Aaron Turner, President and CSO of HighSide, and Georgia Weidman, CTO of Shevirah, delivered a presentation at RSA 2020 called “Mobile MFA Madness: Mobile Device Hygiene and MFA Integrity Challenges.” The session raised a number of serious challenges to conventional thinking about the value of traditional multi-factor authentication (MFA) on mobile devices.
Turner and Weidman pointed out a basic, but very serious, flaw in relying on mobile devices to run MFA apps. The devices themselves are vulnerable at the kernel level. If a hacker can get a “hook” into the device’s kernel, he or she can then get access to the MFA app’s cryptographic secrets. “They can clone you,” said Turner. “The MFA platform is looking at the device, which looks like you’re using it, but you’re not.”

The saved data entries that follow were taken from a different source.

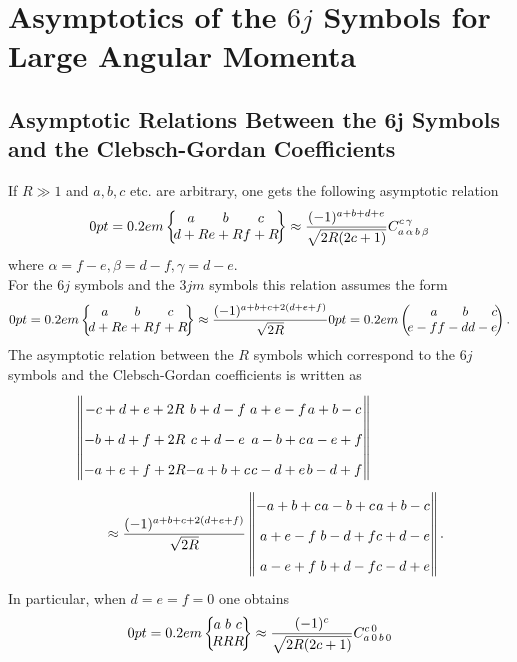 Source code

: \section{Asymptotics of the $6 j$ Symbols for Large Angular Momenta}\label{sec:9.9}
\subsection{Asymptotic Relations Between the 6j Symbols and the Clebsch-Gordan Coefficients}\label{sec:9.9.1}
If $R \gg 1$ and $a, b, c$ etc. are arbitrary, one gets the following asymptotic relation
\begin{equation}
\sixj{a}{b}{c}{d+R}{e+R}{f+R}  \label{eq:9:9:1} \approx \frac{(-1)^{a+b+d+e}}{\sqrt{2 R(2 c+1)}} \clebsch{a}{\alpha}{b}{\beta}{c}{\gamma}
\end{equation}
where $\alpha=f-e, \beta=d-f, \gamma=d-e$.\\
For the $6 j$ symbols and the $3 j m$ symbols this relation assumes the form \cite{ref047}
\begin{equation}
\sixj{a}{b}{c}{d+R}{e+R}{f+R}  \label{eq:9:9:2} \approx \frac{(-1)^{a+b+c+2(d+e+f)}}{\sqrt{2 R}}\threej{a }{ b }{ c }{e-f }{ f-d }{ d-e} .
\end{equation}
The asymptotic relation between the $R$ symbols which correspond to the $6 j$ symbols and the Clebsch-Gordan coefficients is written as
\begin{align}
\MoveEqLeft{\begin{Vmatrix}
-c+d+e+2 R & b+d-f & a+e-f & a+b-c \\
-b+d+f+2 R & c+d-e & a-b+c & a-e+f \\
-a+e+f+2 R & -a+b+c & c-d+e & b-d+f
\end{Vmatrix}} \notag\\
& \approx \frac{(-1)^{a+b+c+2(d+e+f)}}{\sqrt{2 R}}
\begin{Vmatrix}
-a+b+c & a-b+c & a+b-c \\
a+e-f & b-d+f & c+d-e \\
a-e+f & b+d-f & c-d+e
\end{Vmatrix}    . \label{eq:9:9:3}
\end{align}
In particular, when $d=e=f=0$ one obtains \cite{ref060}
\begin{equation}
\sixj{a}{b}{c}{R}{R}{R}  \label{eq:9:9:4} \approx \frac{(-1)^{c}}{\sqrt{2 R(2 c+1)}} \clebsch{a}{0}{b}{0}{c}{0}
\end{equation}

They backed up this assertion by sharing some startling data on the number of mobile device kernel vulnerabilities that have arisen over the years. For example, iOS had 156 kernel-mode vulnerabilities in 2019, 125 in 2018 and a whopping 387 in 2017. Android was worse, with 414 vulnerabilities in 2019 and 843 in 2017! Thus, the claim that hackers could get inside and “under” the MFA app in the kernel is not far-fetched at all.
Anyhoo… the hacker can turn themselves into any who, so to speak. Your device becomes their device, which looks like your device: anywho. Is there a way out of this identity trap?
Yes. Highside is now offering a Distributed Identity solution. As part of their zero-trust platform, it allows organizations to create high-integrity digital identities on mobile devices. It works by examining multiple identity factors on the device, such as location and time of usage. The solution tracks things like cell tower usage and WiFi connectivity to vet the authenticity of the MFA app and the device itself.
Turner and Weidman also stressed the importance of device hygiene as a countermeasure to MFA weaknesses. For example, they recommend only allowing iOS devices running Version 13 and Android 9 and 10 to install MFA apps. They also encouraged organizations to block out-of-policy mobile operating systems from receiving enterprise email and MFA invitations.